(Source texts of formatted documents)

- Opening Delimiter -

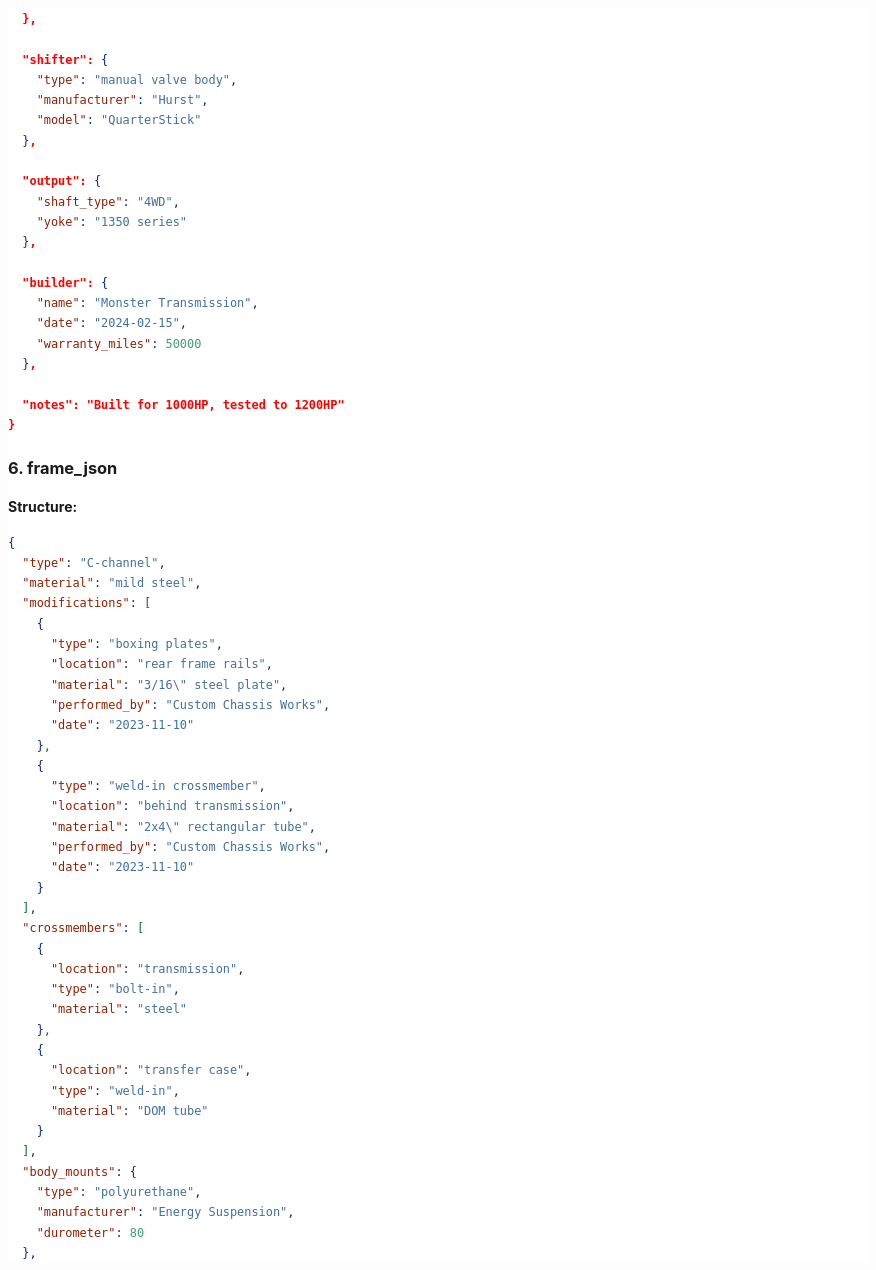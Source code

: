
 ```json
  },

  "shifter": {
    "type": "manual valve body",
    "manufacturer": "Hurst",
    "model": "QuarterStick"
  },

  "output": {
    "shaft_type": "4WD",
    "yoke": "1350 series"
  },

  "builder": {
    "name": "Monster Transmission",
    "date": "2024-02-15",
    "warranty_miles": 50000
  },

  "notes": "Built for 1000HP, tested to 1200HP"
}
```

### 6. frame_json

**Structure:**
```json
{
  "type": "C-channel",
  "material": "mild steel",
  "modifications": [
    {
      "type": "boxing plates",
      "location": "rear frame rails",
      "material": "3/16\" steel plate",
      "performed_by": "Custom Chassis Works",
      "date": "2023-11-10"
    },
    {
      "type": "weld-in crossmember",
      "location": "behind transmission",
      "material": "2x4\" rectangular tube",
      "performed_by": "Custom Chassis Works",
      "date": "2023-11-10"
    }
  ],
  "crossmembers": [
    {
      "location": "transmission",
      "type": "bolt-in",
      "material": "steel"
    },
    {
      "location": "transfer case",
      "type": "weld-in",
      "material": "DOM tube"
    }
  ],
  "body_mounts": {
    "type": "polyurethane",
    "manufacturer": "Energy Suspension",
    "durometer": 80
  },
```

- Closing Delimiter -

> [What is expected] Without including the pictures, return each record above exactly as it stands.

> [Task answer]
Source code

:
 ```json
  },

  "shifter": {
    "type": "manual valve body",
    "manufacturer": "Hurst",
    "model": "QuarterStick"
  },

  "output": {
    "shaft_type": "4WD",
    "yoke": "1350 series"
  },

  "builder": {
    "name": "Monster Transmission",
    "date": "2024-02-15",
    "warranty_miles": 50000
  },

  "notes": "Built for 1000HP, tested to 1200HP"
}
```

### 6. frame_json

**Structure:**
```json
{
  "type": "C-channel",
  "material": "mild steel",
  "modifications": [
    {
      "type": "boxing plates",
      "location": "rear frame rails",
      "material": "3/16\" steel plate",
      "performed_by": "Custom Chassis Works",
      "date": "2023-11-10"
    },
    {
      "type": "weld-in crossmember",
      "location": "behind transmission",
      "material": "2x4\" rectangular tube",
      "performed_by": "Custom Chassis Works",
      "date": "2023-11-10"
    }
  ],
  "crossmembers": [
    {
      "location": "transmission",
      "type": "bolt-in",
      "material": "steel"
    },
    {
      "location": "transfer case",
      "type": "weld-in",
      "material": "DOM tube"
    }
  ],
  "body_mounts": {
    "type": "polyurethane",
    "manufacturer": "Energy Suspension",
    "durometer": 80
  },
```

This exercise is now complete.